> **Prompt**
Pictures in the entries below are to be left out; otherwise, reproduce exactly the lines from the first through the line containing "## Compiling".

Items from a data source
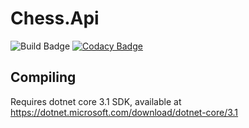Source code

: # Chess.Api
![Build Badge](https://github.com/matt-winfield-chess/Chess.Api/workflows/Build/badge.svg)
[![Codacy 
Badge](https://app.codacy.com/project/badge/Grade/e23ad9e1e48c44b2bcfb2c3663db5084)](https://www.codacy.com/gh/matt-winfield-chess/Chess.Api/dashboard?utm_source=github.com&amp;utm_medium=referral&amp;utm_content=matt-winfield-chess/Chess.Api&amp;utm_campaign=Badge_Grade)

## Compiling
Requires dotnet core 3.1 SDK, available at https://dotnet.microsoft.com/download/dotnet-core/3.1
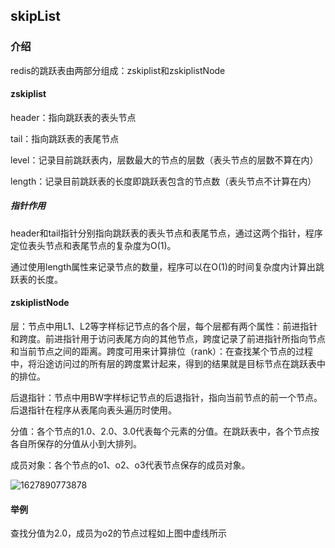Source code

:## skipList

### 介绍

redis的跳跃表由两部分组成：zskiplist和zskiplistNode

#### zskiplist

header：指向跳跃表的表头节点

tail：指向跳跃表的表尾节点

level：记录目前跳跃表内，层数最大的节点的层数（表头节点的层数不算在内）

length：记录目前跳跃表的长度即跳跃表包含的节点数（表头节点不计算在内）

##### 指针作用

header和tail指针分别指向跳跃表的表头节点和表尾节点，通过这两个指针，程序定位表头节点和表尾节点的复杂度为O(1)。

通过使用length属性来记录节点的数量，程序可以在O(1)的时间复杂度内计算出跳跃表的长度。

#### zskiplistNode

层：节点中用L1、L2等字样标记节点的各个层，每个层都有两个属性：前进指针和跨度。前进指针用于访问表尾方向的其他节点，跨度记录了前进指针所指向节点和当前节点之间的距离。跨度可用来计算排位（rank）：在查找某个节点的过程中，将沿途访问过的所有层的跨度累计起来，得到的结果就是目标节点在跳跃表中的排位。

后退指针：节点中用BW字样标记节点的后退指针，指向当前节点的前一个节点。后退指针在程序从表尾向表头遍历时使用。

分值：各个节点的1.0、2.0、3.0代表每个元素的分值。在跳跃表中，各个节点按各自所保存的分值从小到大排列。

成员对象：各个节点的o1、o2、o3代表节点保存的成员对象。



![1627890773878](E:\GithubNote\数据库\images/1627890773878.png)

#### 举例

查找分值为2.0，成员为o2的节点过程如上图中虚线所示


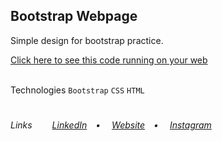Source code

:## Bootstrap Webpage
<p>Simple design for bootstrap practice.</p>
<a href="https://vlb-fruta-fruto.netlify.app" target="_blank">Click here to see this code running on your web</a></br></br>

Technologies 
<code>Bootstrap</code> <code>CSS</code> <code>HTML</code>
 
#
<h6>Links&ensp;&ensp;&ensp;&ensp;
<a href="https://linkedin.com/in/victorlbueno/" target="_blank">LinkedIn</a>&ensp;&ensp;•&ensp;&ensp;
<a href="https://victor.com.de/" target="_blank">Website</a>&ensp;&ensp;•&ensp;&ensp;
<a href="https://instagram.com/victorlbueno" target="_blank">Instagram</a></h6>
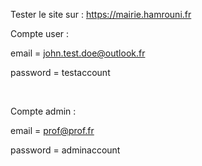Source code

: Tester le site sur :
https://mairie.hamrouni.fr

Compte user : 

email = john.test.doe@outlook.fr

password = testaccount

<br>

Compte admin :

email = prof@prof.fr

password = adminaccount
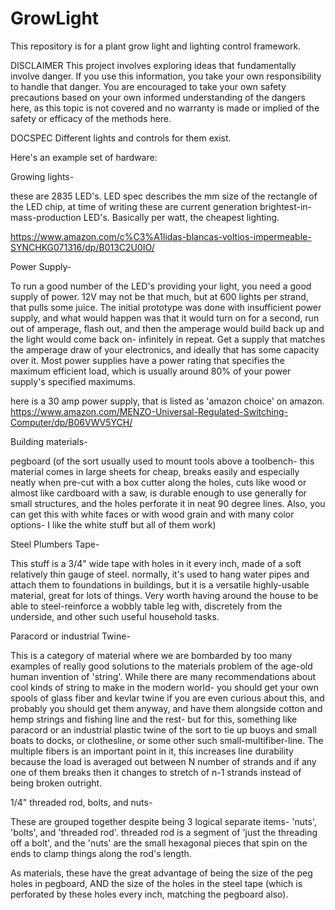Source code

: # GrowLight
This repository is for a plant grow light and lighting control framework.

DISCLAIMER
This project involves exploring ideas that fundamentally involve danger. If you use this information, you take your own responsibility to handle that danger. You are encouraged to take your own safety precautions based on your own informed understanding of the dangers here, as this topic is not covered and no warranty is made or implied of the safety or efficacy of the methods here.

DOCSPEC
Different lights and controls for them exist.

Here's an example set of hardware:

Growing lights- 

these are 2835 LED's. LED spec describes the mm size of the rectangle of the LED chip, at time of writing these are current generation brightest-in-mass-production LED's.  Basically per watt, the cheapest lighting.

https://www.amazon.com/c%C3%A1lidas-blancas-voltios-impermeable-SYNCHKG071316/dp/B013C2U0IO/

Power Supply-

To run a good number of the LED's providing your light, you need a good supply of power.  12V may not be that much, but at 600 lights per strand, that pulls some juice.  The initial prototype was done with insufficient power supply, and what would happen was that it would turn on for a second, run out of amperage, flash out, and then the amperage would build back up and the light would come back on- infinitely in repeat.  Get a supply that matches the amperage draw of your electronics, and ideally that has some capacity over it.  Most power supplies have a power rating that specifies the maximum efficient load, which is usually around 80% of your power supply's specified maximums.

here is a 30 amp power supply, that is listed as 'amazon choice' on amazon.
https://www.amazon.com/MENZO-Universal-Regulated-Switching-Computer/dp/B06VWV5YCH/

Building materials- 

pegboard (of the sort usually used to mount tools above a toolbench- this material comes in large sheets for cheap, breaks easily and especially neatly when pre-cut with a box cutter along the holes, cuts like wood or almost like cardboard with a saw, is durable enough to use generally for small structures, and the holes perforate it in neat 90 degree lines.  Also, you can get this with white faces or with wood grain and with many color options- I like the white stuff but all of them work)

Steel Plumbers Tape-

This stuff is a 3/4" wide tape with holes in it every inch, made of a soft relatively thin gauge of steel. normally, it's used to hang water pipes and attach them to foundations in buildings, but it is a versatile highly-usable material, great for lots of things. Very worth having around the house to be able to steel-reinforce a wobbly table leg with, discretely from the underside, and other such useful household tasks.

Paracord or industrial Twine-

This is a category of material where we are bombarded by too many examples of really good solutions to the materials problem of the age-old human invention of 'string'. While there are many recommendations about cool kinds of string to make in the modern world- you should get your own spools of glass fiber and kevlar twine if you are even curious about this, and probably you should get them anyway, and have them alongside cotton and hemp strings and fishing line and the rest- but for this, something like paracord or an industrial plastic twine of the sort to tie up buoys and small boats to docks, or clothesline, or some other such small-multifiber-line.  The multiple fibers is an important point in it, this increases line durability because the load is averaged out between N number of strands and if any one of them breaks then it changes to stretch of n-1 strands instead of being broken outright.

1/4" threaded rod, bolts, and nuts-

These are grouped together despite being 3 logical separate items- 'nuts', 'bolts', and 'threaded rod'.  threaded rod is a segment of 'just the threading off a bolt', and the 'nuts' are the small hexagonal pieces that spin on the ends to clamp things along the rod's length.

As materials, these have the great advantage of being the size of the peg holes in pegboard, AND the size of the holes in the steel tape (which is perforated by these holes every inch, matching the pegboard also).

> **Response to the exercise**
Source code

: # Chess.Api
![Build Badge](https://github.com/matt-winfield-chess/Chess.Api/workflows/Build/badge.svg)
[![Codacy 
Badge](https://app.codacy.com/project/badge/Grade/e23ad9e1e48c44b2bcfb2c3663db5084)](https://www.codacy.com/gh/matt-winfield-chess/Chess.Api/dashboard?utm_source=github.com&amp;utm_medium=referral&amp;utm_content=matt-winfield-chess/Chess.Api&amp;utm_campaign=Badge_Grade)

## Compiling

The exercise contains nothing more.